Segment Open
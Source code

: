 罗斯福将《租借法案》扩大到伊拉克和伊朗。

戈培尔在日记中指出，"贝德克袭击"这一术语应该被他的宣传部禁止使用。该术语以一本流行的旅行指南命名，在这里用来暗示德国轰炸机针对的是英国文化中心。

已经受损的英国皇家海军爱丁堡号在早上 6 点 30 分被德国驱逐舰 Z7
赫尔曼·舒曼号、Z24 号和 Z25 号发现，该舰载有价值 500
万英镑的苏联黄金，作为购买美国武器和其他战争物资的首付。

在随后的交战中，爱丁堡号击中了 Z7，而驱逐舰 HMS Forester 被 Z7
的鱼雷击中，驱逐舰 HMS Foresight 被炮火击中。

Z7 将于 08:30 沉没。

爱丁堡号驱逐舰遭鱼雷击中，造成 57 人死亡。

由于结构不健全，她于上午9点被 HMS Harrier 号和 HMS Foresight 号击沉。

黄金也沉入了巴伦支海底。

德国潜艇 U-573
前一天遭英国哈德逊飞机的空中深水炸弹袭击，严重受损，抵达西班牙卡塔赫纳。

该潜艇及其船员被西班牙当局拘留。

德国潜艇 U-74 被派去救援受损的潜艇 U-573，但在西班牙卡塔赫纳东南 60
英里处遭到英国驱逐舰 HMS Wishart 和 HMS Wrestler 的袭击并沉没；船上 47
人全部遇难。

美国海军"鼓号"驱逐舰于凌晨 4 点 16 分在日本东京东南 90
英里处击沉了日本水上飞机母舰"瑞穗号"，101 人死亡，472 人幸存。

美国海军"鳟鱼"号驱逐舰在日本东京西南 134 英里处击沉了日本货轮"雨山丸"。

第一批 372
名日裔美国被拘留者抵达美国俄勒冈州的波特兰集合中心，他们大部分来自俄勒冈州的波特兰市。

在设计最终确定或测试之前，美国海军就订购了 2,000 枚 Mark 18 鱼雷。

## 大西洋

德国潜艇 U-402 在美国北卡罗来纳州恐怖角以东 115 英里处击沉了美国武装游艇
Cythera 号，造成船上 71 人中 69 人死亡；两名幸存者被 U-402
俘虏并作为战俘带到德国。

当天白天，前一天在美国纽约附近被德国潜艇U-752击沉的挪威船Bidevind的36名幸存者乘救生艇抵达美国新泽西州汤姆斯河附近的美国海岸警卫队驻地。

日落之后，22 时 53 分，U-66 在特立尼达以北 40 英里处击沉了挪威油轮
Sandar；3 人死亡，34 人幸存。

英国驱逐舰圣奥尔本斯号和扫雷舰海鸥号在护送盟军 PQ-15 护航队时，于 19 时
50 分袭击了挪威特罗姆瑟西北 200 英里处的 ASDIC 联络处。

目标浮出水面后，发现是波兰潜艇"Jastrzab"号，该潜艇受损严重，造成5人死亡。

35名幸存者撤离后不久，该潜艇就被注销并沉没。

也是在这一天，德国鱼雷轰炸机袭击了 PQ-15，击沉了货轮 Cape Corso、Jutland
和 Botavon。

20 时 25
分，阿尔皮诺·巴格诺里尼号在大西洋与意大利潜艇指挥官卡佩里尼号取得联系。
Segment Closed
Segment Open
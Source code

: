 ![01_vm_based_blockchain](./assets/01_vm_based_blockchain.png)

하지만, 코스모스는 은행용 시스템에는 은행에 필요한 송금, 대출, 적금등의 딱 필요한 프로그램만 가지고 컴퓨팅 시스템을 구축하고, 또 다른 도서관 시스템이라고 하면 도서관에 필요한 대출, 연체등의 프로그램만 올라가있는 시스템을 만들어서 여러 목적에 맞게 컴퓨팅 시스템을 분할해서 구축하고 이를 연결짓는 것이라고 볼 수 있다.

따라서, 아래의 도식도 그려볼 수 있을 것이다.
Segment Closed
Segment Open
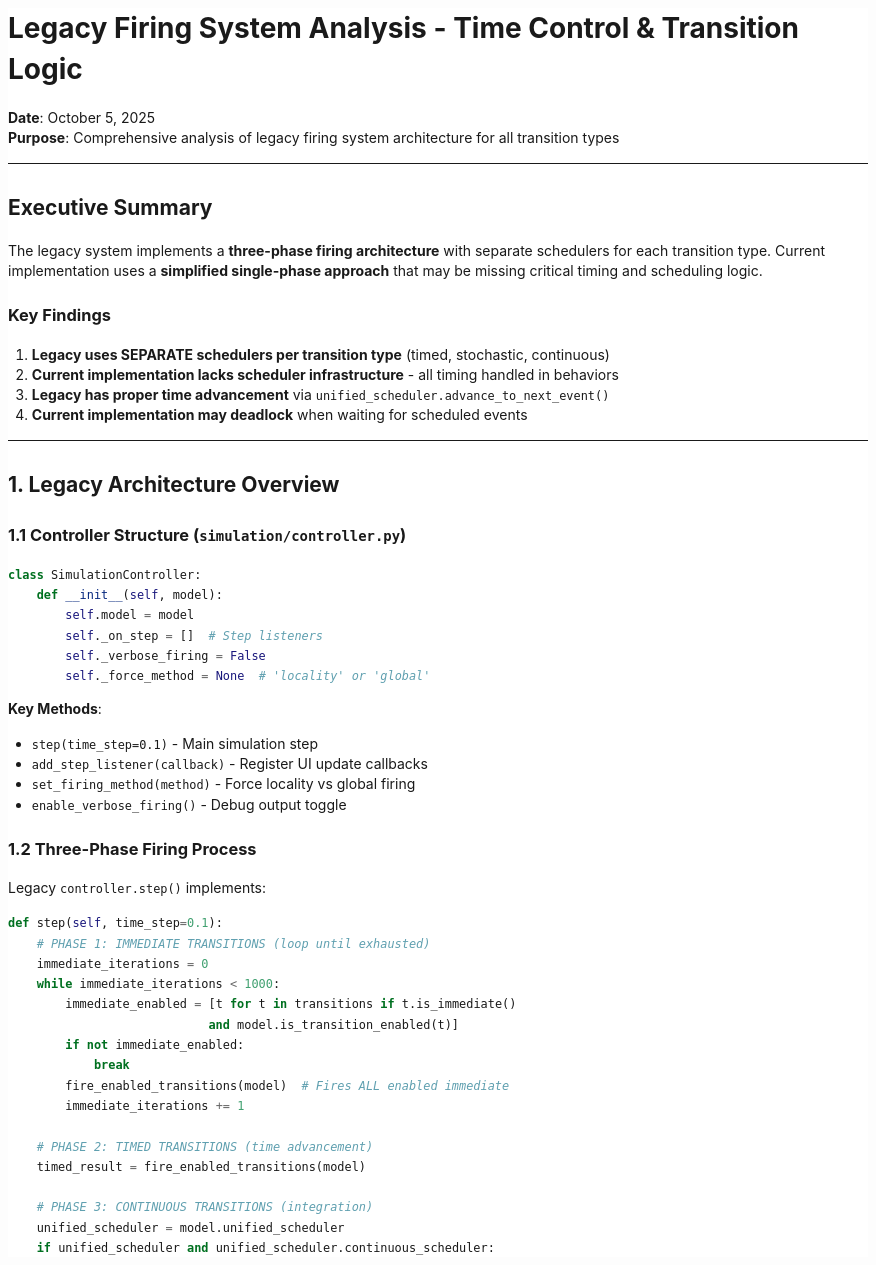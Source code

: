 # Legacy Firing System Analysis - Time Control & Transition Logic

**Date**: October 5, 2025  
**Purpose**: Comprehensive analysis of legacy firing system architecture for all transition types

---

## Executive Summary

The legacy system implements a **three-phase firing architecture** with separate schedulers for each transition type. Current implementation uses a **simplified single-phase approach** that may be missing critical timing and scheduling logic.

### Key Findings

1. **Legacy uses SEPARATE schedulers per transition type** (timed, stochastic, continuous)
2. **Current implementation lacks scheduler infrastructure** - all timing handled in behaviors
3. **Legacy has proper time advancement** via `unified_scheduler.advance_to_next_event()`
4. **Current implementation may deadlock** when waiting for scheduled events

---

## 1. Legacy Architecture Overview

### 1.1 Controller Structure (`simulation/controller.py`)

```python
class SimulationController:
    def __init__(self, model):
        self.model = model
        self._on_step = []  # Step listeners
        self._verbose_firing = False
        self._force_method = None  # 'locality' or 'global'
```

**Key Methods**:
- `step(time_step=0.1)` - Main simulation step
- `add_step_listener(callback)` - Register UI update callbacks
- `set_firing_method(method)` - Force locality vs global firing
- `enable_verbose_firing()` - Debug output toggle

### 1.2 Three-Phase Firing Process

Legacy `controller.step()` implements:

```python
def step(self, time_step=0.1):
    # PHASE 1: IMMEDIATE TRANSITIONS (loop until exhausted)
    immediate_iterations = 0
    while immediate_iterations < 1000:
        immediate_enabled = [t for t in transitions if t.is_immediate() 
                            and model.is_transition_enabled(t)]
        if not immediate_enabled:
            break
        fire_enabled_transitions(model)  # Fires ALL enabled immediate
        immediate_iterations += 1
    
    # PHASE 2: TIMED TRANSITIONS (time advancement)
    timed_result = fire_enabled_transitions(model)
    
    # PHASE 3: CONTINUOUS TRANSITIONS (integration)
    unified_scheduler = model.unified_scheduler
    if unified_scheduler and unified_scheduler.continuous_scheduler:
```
Segment Closed
Work instruction:
In the material above, locate the line containing "Cythera 号，造成船上 71 人中 69 人死亡；两名幸存者被 U-402" and the line containing "分，阿尔皮诺·巴格诺里尼号在大西洋与意大利潜艇指挥官卡佩里尼号取得联系。". Transcribe exactly those two lines and every line between them, and nothing more.

Response:
Cythera 号，造成船上 71 人中 69 人死亡；两名幸存者被 U-402
俘虏并作为战俘带到德国。

当天白天，前一天在美国纽约附近被德国潜艇U-752击沉的挪威船Bidevind的36名幸存者乘救生艇抵达美国新泽西州汤姆斯河附近的美国海岸警卫队驻地。

日落之后，22 时 53 分，U-66 在特立尼达以北 40 英里处击沉了挪威油轮
Sandar；3 人死亡，34 人幸存。

英国驱逐舰圣奥尔本斯号和扫雷舰海鸥号在护送盟军 PQ-15 护航队时，于 19 时
50 分袭击了挪威特罗姆瑟西北 200 英里处的 ASDIC 联络处。

目标浮出水面后，发现是波兰潜艇"Jastrzab"号，该潜艇受损严重，造成5人死亡。

35名幸存者撤离后不久，该潜艇就被注销并沉没。

也是在这一天，德国鱼雷轰炸机袭击了 PQ-15，击沉了货轮 Cape Corso、Jutland
和 Botavon。

20 时 25
分，阿尔皮诺·巴格诺里尼号在大西洋与意大利潜艇指挥官卡佩里尼号取得联系。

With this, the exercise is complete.